*What this task involves*. Count up the lines below that include the string "alpha" and report the number by itself.

*Task data*.
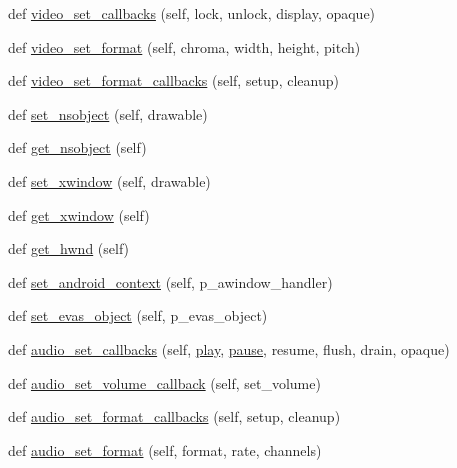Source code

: \begin{DoxyCompactItemize}
def \hyperlink{classvlc_1_1_media_player_a403510f3a743d0f553a5eaf83db7a0dc}{video\+\_\+set\+\_\+callbacks} (self, lock, unlock, display, opaque)
\item 
def \hyperlink{classvlc_1_1_media_player_aaa29bcd8c914e465dea43f8fc19fade4}{video\+\_\+set\+\_\+format} (self, chroma, width, height, pitch)
\item 
def \hyperlink{classvlc_1_1_media_player_a4e34ac0318b11492555047b9d271a8d6}{video\+\_\+set\+\_\+format\+\_\+callbacks} (self, setup, cleanup)
\item 
def \hyperlink{classvlc_1_1_media_player_a569de1fbcc475f3eef8dbf4e938851a6}{set\+\_\+nsobject} (self, drawable)
\item 
def \hyperlink{classvlc_1_1_media_player_aa4c7fba6bb178e5df3d8ff9262fd9e86}{get\+\_\+nsobject} (self)
\item 
def \hyperlink{classvlc_1_1_media_player_aef02cae4b8abcf9618bfd14e5af73c07}{set\+\_\+xwindow} (self, drawable)
\item 
def \hyperlink{classvlc_1_1_media_player_a8ec246f66e5d2c300931d6748fa72cbf}{get\+\_\+xwindow} (self)
\item 
def \hyperlink{classvlc_1_1_media_player_af545adff837a9f6c8bfd31b70854cde7}{get\+\_\+hwnd} (self)
\item 
def \hyperlink{classvlc_1_1_media_player_aa5b3842814a612f4999f1bc01f95b6d4}{set\+\_\+android\+\_\+context} (self, p\+\_\+awindow\+\_\+handler)
\item 
def \hyperlink{classvlc_1_1_media_player_ad03f3853ac2685e1a62ca0f98121a1df}{set\+\_\+evas\+\_\+object} (self, p\+\_\+evas\+\_\+object)
\item 
def \hyperlink{classvlc_1_1_media_player_a327e9a7e6662ac47c17b3495a506ef38}{audio\+\_\+set\+\_\+callbacks} (self, \hyperlink{classvlc_1_1_media_player_a9942567d8012950a20b0798b4203bb57}{play}, \hyperlink{classvlc_1_1_media_player_aee7a4c35e3232c131ff62b5866eb4a16}{pause}, resume, flush, drain, opaque)
\item 
def \hyperlink{classvlc_1_1_media_player_a3fd19a06fa06a933d41903bfb219af6d}{audio\+\_\+set\+\_\+volume\+\_\+callback} (self, set\+\_\+volume)
\item 
def \hyperlink{classvlc_1_1_media_player_abe86fe67c8a476ce81fa2cdc67182843}{audio\+\_\+set\+\_\+format\+\_\+callbacks} (self, setup, cleanup)
\item 
def \hyperlink{classvlc_1_1_media_player_adc106c83f7c6be94fcd6dcbe6242f72e}{audio\+\_\+set\+\_\+format} (self, format, rate, channels)
\item 

\end{DoxyCompactItemize}
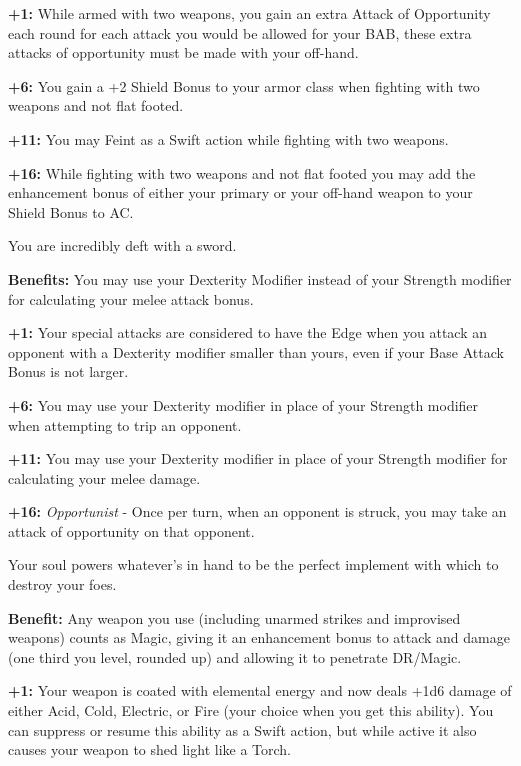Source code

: \textbf{+1:} While armed with two weapons, you gain an extra Attack of Opportunity each round for each attack you would be allowed for your BAB, these extra attacks of opportunity must be made with your off-hand.

\textbf{+6:} You gain a +2 Shield Bonus to your armor class when fighting with two weapons and not flat footed.

\textbf{+11:} You may Feint as a Swift action while fighting with two weapons.

\textbf{+16:} While fighting with two weapons and not flat footed you may add the enhancement bonus of either your primary or your off-hand weapon to your Shield Bonus to AC.


You are incredibly deft with a sword.

\textbf{Benefits:} You may use your Dexterity Modifier instead of your Strength modifier for calculating your melee attack bonus.

\textbf{+1:} Your special attacks are considered to have the Edge when you attack an opponent with a Dexterity modifier smaller than yours, even if your Base Attack Bonus is not larger.

\textbf{+6:} You may use your Dexterity modifier in place of your Strength modifier when attempting to trip an opponent.

\textbf{+11:} You may use your Dexterity modifier in place of your Strength modifier for calculating your melee damage.

\textbf{+16:} \textit{Opportunist} - Once per turn, when an opponent is struck, you may take an attack of opportunity on that opponent.


Your soul powers whatever's in hand to be the perfect implement with which to destroy your foes.

\textbf{Benefit:} Any weapon you use (including unarmed strikes and improvised weapons) counts as Magic, giving it an enhancement bonus to attack and damage (one third you level, rounded up) and allowing it to penetrate DR/Magic.

\textbf{+1:} Your weapon is coated with elemental energy and now deals +1d6 damage of either Acid, Cold, Electric, or Fire (your choice when you get this ability). You can suppress or resume this ability as a Swift action, but while active it also causes your weapon to shed light like a Torch.

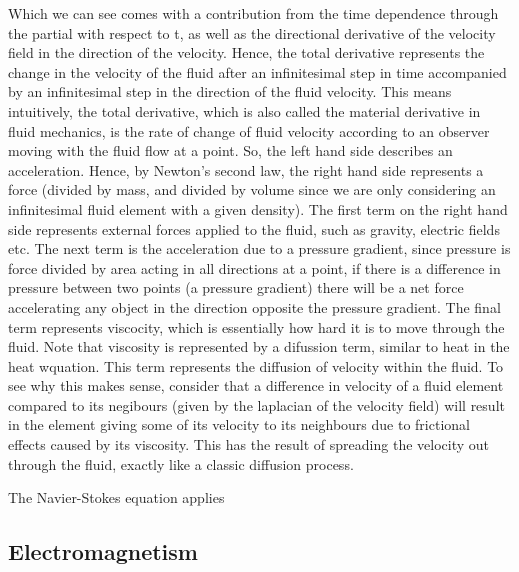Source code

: Which we can see comes with a contribution from the time dependence through the partial with respect to t, as well as the directional derivative of the velocity field in the direction of the velocity. Hence, the total derivative represents the change in the velocity of the fluid after an infinitesimal step in time accompanied by an infinitesimal step in the direction of the fluid velocity. This means intuitively, the total derivative, which is also called the material derivative in fluid mechanics, is the rate of change of fluid velocity according to an observer moving with the fluid flow at a point. So, the left hand side describes an acceleration. Hence, by Newton's second law, the right hand side represents a force (divided by mass, and divided by volume since we are only considering an infinitesimal fluid element with a given density). The first term on the right hand side represents external forces applied to the fluid, such as gravity, electric fields etc. The next term is the acceleration due to a pressure gradient, since pressure is force divided by area acting in all directions at a point, if there is a difference in pressure between two points (a pressure gradient) there will be a net force accelerating any object in the direction opposite the pressure gradient. The final term represents viscocity, which is essentially how hard it is to move through the fluid. Note that viscosity is represented by a difussion term, similar to heat in the heat wquation. This term represents the diffusion of velocity within the fluid. To see why this makes sense, consider that a difference in velocity of a fluid element compared to its negibours (given by the laplacian of the velocity field) will result in the element giving some of its velocity to its neighbours due to frictional effects caused by its viscosity. This has the result of spreading the velocity out through the fluid, exactly like a classic diffusion process. 

The Navier-Stokes equation applies 


\subsection{Electromagnetism}

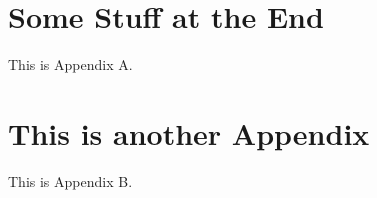 \documentclass[11pt,ms]{uddissert2022}
\begin{document}
\pagestyle{plain}








%




\appendix

\begin{appendices}
	\appendix
	
    \chapter{Some Stuff at the End}

    This is Appendix A.  

    \chapter{This is another Appendix}

    This is Appendix B.  

\end{appendices}
\end{document}
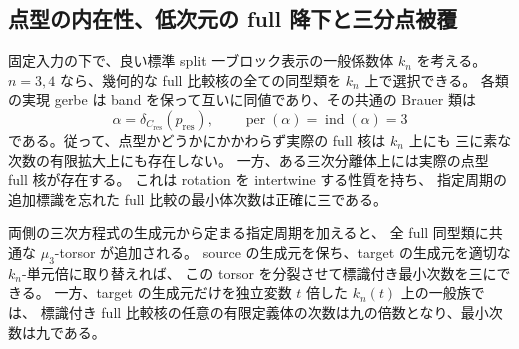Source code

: \subsection{点型の内在性、低次元の full 降下と三分点被覆}
\begin{maintheorem}
\label{main:nfm-low-dimensional-full-descent}
固定入力の下で、良い標準 split 一ブロック表示の一般係数体 $k_n$ を考える。
$n=3,4$ なら、幾何的な full 比較核の全ての同型類を $k_n$ 上で選択できる。
各類の実現 gerbe は band を保って互いに同値であり、その共通の Brauer 類は
\[
 \alpha=\delta_{C_{\mathrm{res}}}(p_{\mathrm{res}}),
 \qquad\operatorname{per}(\alpha)=\operatorname{ind}(\alpha)=3
\]
である。従って、点型かどうかにかかわらず実際の full 核は $k_n$ 上にも
三に素な次数の有限拡大上にも存在しない。
一方、ある三次分離体上には実際の点型 full 核が存在する。
これは rotation を intertwine する性質を持ち、
指定周期の追加標識を忘れた full 比較の最小体次数は正確に三である。

両側の三次方程式の生成元から定まる指定周期を加えると、
全 full 同型類に共通な $\mu_3$-torsor が追加される。
source の生成元を保ち、target の生成元を適切な $k_n$-単元倍に取り替えれば、
この torsor を分裂させて標識付き最小次数を三にできる。
一方、target の生成元だけを独立変数 $t$ 倍した $k_n(t)$ 上の一般族では、
標識付き full 比較核の任意の有限定義体の次数は九の倍数となり、最小次数は九である。
\end{maintheorem}

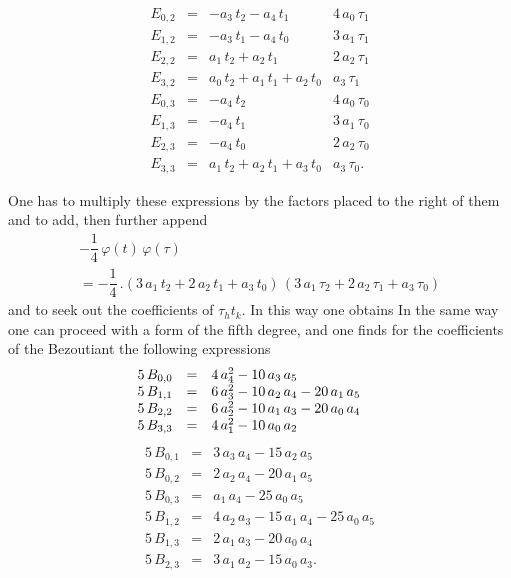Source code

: 

\[
\begin{array}{rcl|r}
E_{0,2} &=& - a_3\,t_2 - a_4\,t_1 & 4\,a_0\,\tau_1 \\
E_{1,2} &=& - a_3\,t_1 - a_4\,t_0 & 3\,a_1\,\tau_1 \\
E_{2,2} &=& a_1\,t_2 + a_2\,t_1 & 2\,a_2\,\tau_1 \\
E_{3,2} &=& a_0\,t_2 + a_1\,t_1 + a_2\,t_0 & a_3\,\tau_1 \\
\hline
E_{0,3} &=& - a_4\,t_2 & 4\,a_0\,\tau_0 \\
E_{1,3} &=& - a_4\,t_1 & 3\,a_1\,\tau_0 \\
E_{2,3} &=& - a_4\,t_0 & 2\,a_2\,\tau_0 \\
E_{3,3} &=& a_1\,t_2 + a_2\,t_1 + a_3\,t_0 & a_3\,\tau_0.
\end{array}
\]

One has to multiply these expressions by the factors placed
to the right of them and to add, then further append
\[
\begin{array}{r}
-\dfrac{1}{4}\,\varphi(t)\,\varphi(\tau) \\[1ex]
= -\dfrac{1}{4}\,.(3\,a_1\,t_2 + 2\,a_2\,t_1 + a_3\,t_0)\,(3\,a_1\,\tau_2 + 2\,a_2\,\tau_1 + a_3\,\tau_0)
\end{array}
\]
and to seek out the coefficients of $\tau_h t_k$. In this way
one obtains
In the same way one can proceed with a form of the fifth
degree, and one finds for the coefficients of the Bezoutiant the following expressions
\[
\begin{array}{rcl@{\qquad}rcl}
5\,B_{0,0} &=& 4\,a_4^2 - 10\,a_3\,a_5 \\
5\,B_{1,1} &=& 6\,a_3^2 - 10\,a_2\,a_4 - 20\,a_1\,a_5 \\
5\,B_{2,2} &=& 6\,a_2^2 - 10\,a_1\,a_3 - 20\,a_0\,a_4 \\
5\,B_{3,3} &=& 4\,a_1^2 - 10\,a_0\,a_2 \\
\end{array}
\]
\[
\begin{array}{rcl}
5\,B_{0,1} &=& 3\,a_3\,a_4 - 15\,a_2\,a_5 \\
5\,B_{0,2} &=& 2\,a_2\,a_4 - 20\,a_1\,a_5 \\
5\,B_{0,3} &=& a_1\,a_4 - 25\,a_0\,a_5 \\
5\,B_{1,2} &=& 4\,a_2\,a_3 - 15\,a_1\,a_4 - 25\,a_0\,a_5 \\
5\,B_{1,3} &=& 2\,a_1\,a_3 - 20\,a_0\,a_4 \\
5\,B_{2,3} &=& 3\,a_1\,a_2 - 15\,a_0\,a_3.
\end{array}
\]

*Reply to the exercise*. 2